Outspoken linebacker Terrell Suggs essentially asked that last question himself following a 12-7 loss Monday night to the Jacksonville Jaguars in a game that was as hard to watch as the result was for the Ravens (4-2) to stomach.
"It baffles me that Ray Rice only had six carries," said Suggs, who also said that he didn't really know what the game plan was, and questioned why wide receiver Anquan Boldin didn't get the ball more. "This is a Pro Bowl running back you're talking about. They fed their horse. We have to feed our horse."
The Jaguars' "horse" — running back Maurice Jones-Drew — carried the ball 30 times for 105 yards. Rice actually had eight carries for only 28 yards, five catches for 35 yards and he fumbled once in Ravens' territory. Following Rice's fumble, he went more than 10 minutes before he got his next touch, though Harbaugh denied that had anything to do with the fumble.
"He's got to get more than eight carries," Harbaugh said at his news conference Tuesday. "When you're a play caller, you're searching for things to get you going, to get you jump-started. It wasn't like those eight carries were gashing them or anything like that either. We were looking for some things that we can do, searching a little bit for a way to get a first down. It wasn't so much about, 'Hey, you know what? Let's get so many carries to Ray Rice.' We were just trying to find a way to beat the defense and get a first down and get going. Because when you do that, that's when those carries start adding up … By the same token, eight carries is never going to be a winning formula for Ray Rice, there's no doubt about it."
Harbaugh also said that he had no problem with Suggs speaking out — "Terrell Suggs' heart is always in the right place," he said — and said that the player and team are "on the same page." Cameron also said following Monday's game that he "wholeheartedly" agreed with Suggs that Rice needs to get the ball more.
Either way, Rice's lack of involvement was just one of several issues that arose during one of the worst offensive performances in team history. Facing a team that had lost five straight games, the Ravens totaled 146 yards of offense and 90 of them came on their lone scoring drive, which ended with Flacco hitting Boldin in the back of the end zone to cut the Jaguars' lead to 9-7 with 2:02 play.
They had a franchise-worst 16 yards of total offense in the first half and didn't get a first down until Rice's 12-yard run with 5:29 left in the third quarter. They went just 2-of-12 on third down and averaged 2.8 yards per play. After the first half, Flacco, who caught his own deflected pass, was tied for the team lead in completions.
Flacco finished 21-of-38 for 137 yards with one touchdown and one interception, and 10 of his completions came in the Ravens' one scoring drive. He now has a 52.1 completion percentage, which is 32nd among 34 qualifying quarterbacks, and a 76.2 quarterback rating, which ranks 26th.

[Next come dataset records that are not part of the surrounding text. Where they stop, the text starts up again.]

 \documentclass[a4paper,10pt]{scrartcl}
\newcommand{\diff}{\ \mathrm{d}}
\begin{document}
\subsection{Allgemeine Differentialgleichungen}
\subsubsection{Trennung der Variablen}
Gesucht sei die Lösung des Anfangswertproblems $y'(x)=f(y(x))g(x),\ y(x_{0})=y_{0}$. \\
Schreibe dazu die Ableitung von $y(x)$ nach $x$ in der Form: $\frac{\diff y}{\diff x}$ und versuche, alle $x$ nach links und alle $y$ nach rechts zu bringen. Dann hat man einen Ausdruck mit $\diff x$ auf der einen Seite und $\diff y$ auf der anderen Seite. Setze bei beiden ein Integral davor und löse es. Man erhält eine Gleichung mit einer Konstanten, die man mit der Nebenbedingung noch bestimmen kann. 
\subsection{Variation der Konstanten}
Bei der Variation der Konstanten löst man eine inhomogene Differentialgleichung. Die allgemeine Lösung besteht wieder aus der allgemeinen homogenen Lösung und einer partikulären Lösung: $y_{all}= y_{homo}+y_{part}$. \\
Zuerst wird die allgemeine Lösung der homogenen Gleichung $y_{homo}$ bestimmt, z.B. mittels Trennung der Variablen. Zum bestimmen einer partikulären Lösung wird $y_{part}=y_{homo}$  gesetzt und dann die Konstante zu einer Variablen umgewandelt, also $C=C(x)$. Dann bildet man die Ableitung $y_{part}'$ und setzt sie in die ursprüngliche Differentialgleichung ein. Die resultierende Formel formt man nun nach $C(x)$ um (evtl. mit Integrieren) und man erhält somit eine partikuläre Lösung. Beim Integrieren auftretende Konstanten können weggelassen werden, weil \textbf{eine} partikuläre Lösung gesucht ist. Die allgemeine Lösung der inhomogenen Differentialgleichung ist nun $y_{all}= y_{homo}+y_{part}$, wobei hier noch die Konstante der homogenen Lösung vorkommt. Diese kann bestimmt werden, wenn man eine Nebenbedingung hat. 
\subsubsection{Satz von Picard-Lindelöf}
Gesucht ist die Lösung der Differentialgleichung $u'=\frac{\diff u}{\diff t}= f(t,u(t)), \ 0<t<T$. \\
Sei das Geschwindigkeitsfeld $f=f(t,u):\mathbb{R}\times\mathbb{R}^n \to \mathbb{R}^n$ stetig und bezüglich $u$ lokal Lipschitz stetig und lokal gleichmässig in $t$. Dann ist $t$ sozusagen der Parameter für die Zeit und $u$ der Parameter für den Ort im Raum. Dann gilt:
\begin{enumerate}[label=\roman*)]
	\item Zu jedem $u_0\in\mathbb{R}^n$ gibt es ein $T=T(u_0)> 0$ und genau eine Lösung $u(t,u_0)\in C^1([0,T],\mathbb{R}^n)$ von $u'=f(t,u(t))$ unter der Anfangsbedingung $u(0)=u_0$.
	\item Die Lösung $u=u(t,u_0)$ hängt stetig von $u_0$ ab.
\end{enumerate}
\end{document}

"[The quarterback] always gets too much credit and gets too much blame," Harbaugh said. "I guarantee you this week, it's going to be too much blame. Everybody, starting with me on down, had a hand in the offensive performance and everybody is going to have a hand in straightening the thing out. That's what we do. We've done it before. It's not going to be a surprise when we bounce back."
It certainly won't, not with the one-win Arizona Cardinals at M&T Bank Stadium Sunday. But the reality is the offensive questions, specifically the ones about Flacco, won't stop until the Ravens manage to avoid such poor performances on a more consistent basis.
Against the Tennessee Titans in Week Two, Flacco went 15-of-32 and threw an interception as the Ravens totaled just 229 yards of offense. Two weeks later against the New York Jets, Flacco was 10-of-31 for 163 yards, committed two turnovers and misfired on 12 straight pass attempts at one point.
"We're a young football team," Flacco said when asked if he can pinpoint the reason for the Ravens' offensive inconsistency. "We're switching guys out and in up front. We need some time. Like I said, we got to win while we start gelling and we're really inconsistent right now. That's part of what's good about this. We're going to learn week-to-week and you'd like to learn while you're winning football games and thus far, we've done that. Just [Monday], we weren't able to do it. As the year goes on, we're going to get better and better. That's one of the upsides of this football team."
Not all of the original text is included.